About this exercise:
All lines from the one containing "Papæ Quinti, ex" through the final line of the entries are to be written out verbatim; no other line is to be included.
**** Records supplied
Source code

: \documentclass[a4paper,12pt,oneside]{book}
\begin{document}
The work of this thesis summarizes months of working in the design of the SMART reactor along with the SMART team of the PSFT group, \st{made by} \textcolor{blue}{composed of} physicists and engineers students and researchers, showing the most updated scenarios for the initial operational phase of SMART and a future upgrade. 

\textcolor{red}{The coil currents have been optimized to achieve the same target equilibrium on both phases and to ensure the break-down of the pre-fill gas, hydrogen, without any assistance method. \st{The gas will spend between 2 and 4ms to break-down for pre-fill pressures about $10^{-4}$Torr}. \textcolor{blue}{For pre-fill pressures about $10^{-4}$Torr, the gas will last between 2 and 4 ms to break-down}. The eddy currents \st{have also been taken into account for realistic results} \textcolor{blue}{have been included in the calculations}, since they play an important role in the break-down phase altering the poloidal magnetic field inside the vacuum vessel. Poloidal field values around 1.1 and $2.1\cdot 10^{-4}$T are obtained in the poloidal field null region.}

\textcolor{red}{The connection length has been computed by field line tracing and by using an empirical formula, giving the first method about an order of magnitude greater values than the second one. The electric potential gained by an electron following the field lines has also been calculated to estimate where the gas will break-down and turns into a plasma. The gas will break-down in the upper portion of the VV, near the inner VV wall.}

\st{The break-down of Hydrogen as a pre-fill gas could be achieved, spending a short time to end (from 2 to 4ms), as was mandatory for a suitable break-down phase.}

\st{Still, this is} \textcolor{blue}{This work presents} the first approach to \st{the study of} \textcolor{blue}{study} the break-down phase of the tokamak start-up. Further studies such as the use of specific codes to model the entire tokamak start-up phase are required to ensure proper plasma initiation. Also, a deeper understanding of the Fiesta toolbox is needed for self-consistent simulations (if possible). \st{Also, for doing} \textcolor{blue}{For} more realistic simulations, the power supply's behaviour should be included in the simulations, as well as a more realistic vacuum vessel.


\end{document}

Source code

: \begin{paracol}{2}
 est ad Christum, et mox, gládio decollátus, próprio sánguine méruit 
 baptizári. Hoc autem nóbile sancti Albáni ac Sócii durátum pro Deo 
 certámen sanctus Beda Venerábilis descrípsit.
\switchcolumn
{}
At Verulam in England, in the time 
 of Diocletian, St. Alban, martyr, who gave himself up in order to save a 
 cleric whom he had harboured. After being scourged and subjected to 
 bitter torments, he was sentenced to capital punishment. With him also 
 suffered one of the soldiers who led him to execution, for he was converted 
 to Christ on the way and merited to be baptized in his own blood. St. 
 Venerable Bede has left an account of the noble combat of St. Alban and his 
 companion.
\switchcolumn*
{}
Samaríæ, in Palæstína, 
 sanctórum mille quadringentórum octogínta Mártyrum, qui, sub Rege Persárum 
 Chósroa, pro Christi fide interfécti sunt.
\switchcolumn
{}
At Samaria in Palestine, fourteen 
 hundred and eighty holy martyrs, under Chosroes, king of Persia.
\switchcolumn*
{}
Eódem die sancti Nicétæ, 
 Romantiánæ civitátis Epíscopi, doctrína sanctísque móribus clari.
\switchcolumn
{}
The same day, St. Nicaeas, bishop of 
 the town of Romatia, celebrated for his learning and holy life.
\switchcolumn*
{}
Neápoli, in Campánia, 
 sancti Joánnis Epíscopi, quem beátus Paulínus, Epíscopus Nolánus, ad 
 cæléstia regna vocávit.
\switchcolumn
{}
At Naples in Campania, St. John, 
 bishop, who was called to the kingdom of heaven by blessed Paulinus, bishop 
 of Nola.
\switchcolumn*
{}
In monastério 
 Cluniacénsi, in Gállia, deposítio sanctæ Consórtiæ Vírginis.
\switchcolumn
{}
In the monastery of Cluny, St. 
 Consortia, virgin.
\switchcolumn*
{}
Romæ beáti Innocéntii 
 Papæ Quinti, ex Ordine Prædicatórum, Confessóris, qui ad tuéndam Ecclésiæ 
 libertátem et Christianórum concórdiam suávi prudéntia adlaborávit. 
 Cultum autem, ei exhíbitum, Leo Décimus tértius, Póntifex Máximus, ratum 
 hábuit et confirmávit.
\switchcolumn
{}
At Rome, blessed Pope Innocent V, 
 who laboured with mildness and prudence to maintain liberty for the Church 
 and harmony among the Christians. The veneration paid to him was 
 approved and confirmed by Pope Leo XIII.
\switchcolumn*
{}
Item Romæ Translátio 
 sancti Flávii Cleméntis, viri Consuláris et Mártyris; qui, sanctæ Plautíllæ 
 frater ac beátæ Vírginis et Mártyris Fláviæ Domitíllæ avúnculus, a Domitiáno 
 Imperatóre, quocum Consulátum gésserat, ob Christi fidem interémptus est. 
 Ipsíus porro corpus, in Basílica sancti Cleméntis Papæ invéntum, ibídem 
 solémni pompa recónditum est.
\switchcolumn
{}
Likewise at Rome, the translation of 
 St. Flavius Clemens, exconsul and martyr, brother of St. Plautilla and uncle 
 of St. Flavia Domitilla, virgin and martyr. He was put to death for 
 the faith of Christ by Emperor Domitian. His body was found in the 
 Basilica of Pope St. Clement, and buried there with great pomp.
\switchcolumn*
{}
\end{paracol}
********
Response:
 Papæ Quinti, ex Ordine Prædicatórum, Confessóris, qui ad tuéndam Ecclésiæ 
 libertátem et Christianórum concórdiam suávi prudéntia adlaborávit. 
 Cultum autem, ei exhíbitum, Leo Décimus tértius, Póntifex Máximus, ratum 
 hábuit et confirmávit.
\switchcolumn
{}
At Rome, blessed Pope Innocent V, 
 who laboured with mildness and prudence to maintain liberty for the Church 
 and harmony among the Christians. The veneration paid to him was 
 approved and confirmed by Pope Leo XIII.
\switchcolumn*
{}
Item Romæ Translátio 
 sancti Flávii Cleméntis, viri Consuláris et Mártyris; qui, sanctæ Plautíllæ 
 frater ac beátæ Vírginis et Mártyris Fláviæ Domitíllæ avúnculus, a Domitiáno 
 Imperatóre, quocum Consulátum gésserat, ob Christi fidem interémptus est. 
 Ipsíus porro corpus, in Basílica sancti Cleméntis Papæ invéntum, ibídem 
 solémni pompa recónditum est.
\switchcolumn
{}
Likewise at Rome, the translation of 
 St. Flavius Clemens, exconsul and martyr, brother of St. Plautilla and uncle 
 of St. Flavia Domitilla, virgin and martyr. He was put to death for 
 the faith of Christ by Emperor Domitian. His body was found in the 
 Basilica of Pope St. Clement, and buried there with great pomp.
\switchcolumn*
{}
\end{paracol}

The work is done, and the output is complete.